▶ **WORK TASK**: Please give the count of lines below with the string "authenticated" in them, and no other words.

▶ **DATA FOR THE TASK**:
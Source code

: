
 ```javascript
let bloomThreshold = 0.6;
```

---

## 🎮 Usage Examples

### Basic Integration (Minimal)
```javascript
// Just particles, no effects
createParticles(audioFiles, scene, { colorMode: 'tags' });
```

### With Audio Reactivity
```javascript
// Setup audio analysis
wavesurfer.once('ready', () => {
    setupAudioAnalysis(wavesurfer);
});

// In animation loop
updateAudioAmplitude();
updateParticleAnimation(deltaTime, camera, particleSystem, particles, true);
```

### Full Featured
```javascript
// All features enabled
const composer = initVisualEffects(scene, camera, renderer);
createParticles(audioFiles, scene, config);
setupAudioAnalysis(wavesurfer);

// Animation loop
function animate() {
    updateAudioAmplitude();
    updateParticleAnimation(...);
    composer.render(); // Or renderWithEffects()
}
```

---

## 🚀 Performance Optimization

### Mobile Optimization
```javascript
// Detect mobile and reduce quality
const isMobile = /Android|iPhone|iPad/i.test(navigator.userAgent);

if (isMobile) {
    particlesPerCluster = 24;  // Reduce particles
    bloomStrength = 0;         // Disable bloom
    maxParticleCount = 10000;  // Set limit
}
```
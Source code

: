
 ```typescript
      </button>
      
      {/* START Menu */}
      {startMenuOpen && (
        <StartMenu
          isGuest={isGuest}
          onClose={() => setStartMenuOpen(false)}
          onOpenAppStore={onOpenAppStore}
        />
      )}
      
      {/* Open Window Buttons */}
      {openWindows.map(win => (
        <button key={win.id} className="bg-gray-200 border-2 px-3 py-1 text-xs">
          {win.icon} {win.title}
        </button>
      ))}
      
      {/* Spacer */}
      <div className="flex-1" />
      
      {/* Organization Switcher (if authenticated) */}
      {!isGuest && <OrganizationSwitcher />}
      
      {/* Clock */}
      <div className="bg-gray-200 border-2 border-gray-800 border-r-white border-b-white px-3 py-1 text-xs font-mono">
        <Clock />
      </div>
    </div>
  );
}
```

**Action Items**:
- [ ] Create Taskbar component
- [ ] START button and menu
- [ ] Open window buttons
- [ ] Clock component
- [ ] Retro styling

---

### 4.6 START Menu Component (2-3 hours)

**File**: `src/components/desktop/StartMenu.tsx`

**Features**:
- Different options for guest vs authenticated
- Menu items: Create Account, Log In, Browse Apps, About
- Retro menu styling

▶ **TASK SOLUTION**: 2